- WHAT IS NEEDED: Leave out all images and set down the records exactly as given.

*-*-*

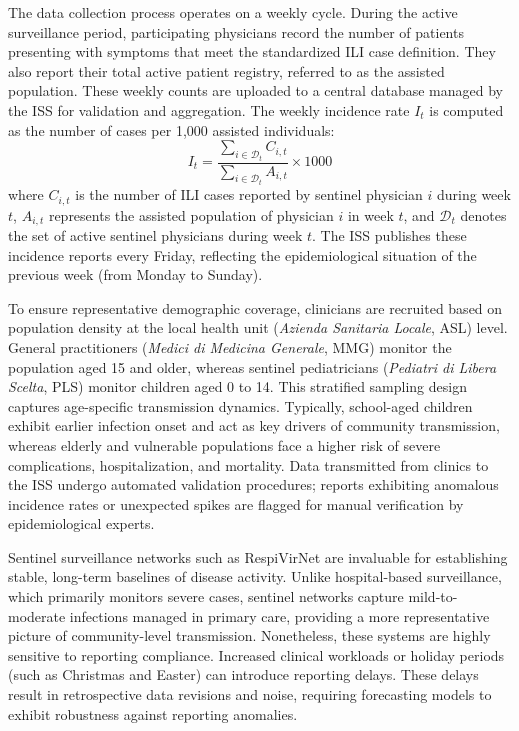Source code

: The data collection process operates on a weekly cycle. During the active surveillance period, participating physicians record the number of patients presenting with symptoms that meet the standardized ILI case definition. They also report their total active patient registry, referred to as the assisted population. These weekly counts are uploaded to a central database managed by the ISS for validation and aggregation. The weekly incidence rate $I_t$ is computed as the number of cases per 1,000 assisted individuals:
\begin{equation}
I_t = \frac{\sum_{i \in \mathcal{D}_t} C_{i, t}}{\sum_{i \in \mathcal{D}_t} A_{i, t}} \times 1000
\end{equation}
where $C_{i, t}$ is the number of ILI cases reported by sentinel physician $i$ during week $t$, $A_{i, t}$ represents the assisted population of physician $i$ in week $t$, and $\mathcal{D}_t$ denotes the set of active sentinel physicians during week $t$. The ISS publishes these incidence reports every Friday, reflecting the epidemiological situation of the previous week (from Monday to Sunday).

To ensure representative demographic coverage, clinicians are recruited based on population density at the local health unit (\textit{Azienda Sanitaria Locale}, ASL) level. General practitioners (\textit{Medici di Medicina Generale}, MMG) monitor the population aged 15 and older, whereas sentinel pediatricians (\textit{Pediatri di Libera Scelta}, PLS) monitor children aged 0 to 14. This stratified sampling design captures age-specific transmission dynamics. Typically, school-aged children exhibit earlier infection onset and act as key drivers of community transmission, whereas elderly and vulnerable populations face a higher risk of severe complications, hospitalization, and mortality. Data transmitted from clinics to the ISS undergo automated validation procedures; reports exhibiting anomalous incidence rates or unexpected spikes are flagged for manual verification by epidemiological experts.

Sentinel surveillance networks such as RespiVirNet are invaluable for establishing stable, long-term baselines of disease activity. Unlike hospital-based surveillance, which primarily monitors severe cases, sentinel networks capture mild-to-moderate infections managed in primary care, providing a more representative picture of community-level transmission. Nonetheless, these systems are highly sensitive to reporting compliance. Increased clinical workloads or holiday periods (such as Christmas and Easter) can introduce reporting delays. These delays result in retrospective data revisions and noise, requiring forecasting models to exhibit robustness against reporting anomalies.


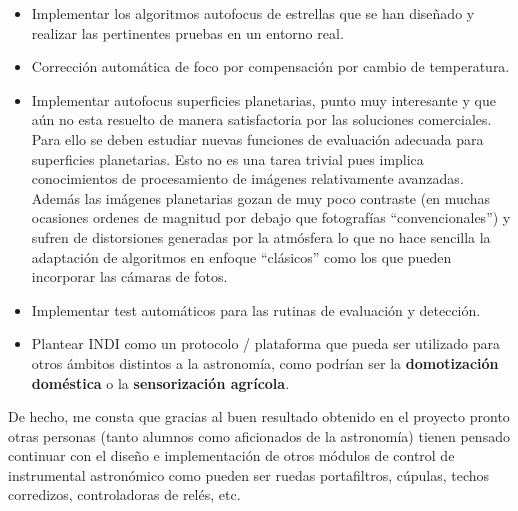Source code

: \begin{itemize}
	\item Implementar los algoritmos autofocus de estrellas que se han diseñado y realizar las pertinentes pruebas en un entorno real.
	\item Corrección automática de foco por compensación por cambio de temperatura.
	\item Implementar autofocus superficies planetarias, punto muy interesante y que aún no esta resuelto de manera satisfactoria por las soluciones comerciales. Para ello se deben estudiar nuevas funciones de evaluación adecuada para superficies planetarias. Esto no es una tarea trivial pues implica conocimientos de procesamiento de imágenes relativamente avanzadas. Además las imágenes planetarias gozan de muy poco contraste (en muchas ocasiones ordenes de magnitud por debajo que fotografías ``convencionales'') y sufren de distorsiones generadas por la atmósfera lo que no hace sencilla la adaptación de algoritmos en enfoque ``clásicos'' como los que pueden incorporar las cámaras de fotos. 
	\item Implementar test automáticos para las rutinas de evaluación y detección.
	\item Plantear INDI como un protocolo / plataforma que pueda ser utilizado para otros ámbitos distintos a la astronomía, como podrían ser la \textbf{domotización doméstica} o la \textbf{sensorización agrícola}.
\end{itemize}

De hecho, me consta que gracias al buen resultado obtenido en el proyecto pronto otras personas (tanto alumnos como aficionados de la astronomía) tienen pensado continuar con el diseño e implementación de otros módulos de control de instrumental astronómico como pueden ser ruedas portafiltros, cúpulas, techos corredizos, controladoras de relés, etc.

*-*-*

- REPLY TO THE EXERCISE:
Source code

: The data collection process operates on a weekly cycle. During the active surveillance period, participating physicians record the number of patients presenting with symptoms that meet the standardized ILI case definition. They also report their total active patient registry, referred to as the assisted population. These weekly counts are uploaded to a central database managed by the ISS for validation and aggregation. The weekly incidence rate $I_t$ is computed as the number of cases per 1,000 assisted individuals:
\begin{equation}
I_t = \frac{\sum_{i \in \mathcal{D}_t} C_{i, t}}{\sum_{i \in \mathcal{D}_t} A_{i, t}} \times 1000
\end{equation}
where $C_{i, t}$ is the number of ILI cases reported by sentinel physician $i$ during week $t$, $A_{i, t}$ represents the assisted population of physician $i$ in week $t$, and $\mathcal{D}_t$ denotes the set of active sentinel physicians during week $t$. The ISS publishes these incidence reports every Friday, reflecting the epidemiological situation of the previous week (from Monday to Sunday).

To ensure representative demographic coverage, clinicians are recruited based on population density at the local health unit (\textit{Azienda Sanitaria Locale}, ASL) level. General practitioners (\textit{Medici di Medicina Generale}, MMG) monitor the population aged 15 and older, whereas sentinel pediatricians (\textit{Pediatri di Libera Scelta}, PLS) monitor children aged 0 to 14. This stratified sampling design captures age-specific transmission dynamics. Typically, school-aged children exhibit earlier infection onset and act as key drivers of community transmission, whereas elderly and vulnerable populations face a higher risk of severe complications, hospitalization, and mortality. Data transmitted from clinics to the ISS undergo automated validation procedures; reports exhibiting anomalous incidence rates or unexpected spikes are flagged for manual verification by epidemiological experts.

Sentinel surveillance networks such as RespiVirNet are invaluable for establishing stable, long-term baselines of disease activity. Unlike hospital-based surveillance, which primarily monitors severe cases, sentinel networks capture mild-to-moderate infections managed in primary care, providing a more representative picture of community-level transmission. Nonetheless, these systems are highly sensitive to reporting compliance. Increased clinical workloads or holiday periods (such as Christmas and Easter) can introduce reporting delays. These delays result in retrospective data revisions and noise, requiring forecasting models to exhibit robustness against reporting anomalies.


Source code

: \begin{itemize}
	\item Implementar los algoritmos autofocus de estrellas que se han diseñado y realizar las pertinentes pruebas en un entorno real.
	\item Corrección automática de foco por compensación por cambio de temperatura.
	\item Implementar autofocus superficies planetarias, punto muy interesante y que aún no esta resuelto de manera satisfactoria por las soluciones comerciales. Para ello se deben estudiar nuevas funciones de evaluación adecuada para superficies planetarias. Esto no es una tarea trivial pues implica conocimientos de procesamiento de imágenes relativamente avanzadas. Además las imágenes planetarias gozan de muy poco contraste (en muchas ocasiones ordenes de magnitud por debajo que fotografías ``convencionales'') y sufren de distorsiones generadas por la atmósfera lo que no hace sencilla la adaptación de algoritmos en enfoque ``clásicos'' como los que pueden incorporar las cámaras de fotos. 
	\item Implementar test automáticos para las rutinas de evaluación y detección.
	\item Plantear INDI como un protocolo / plataforma que pueda ser utilizado para otros ámbitos distintos a la astronomía, como podrían ser la \textbf{domotización doméstica} o la \textbf{sensorización agrícola}.
\end{itemize}

De hecho, me consta que gracias al buen resultado obtenido en el proyecto pronto otras personas (tanto alumnos como aficionados de la astronomía) tienen pensado continuar con el diseño e implementación de otros módulos de control de instrumental astronómico como pueden ser ruedas portafiltros, cúpulas, techos corredizos, controladoras de relés, etc.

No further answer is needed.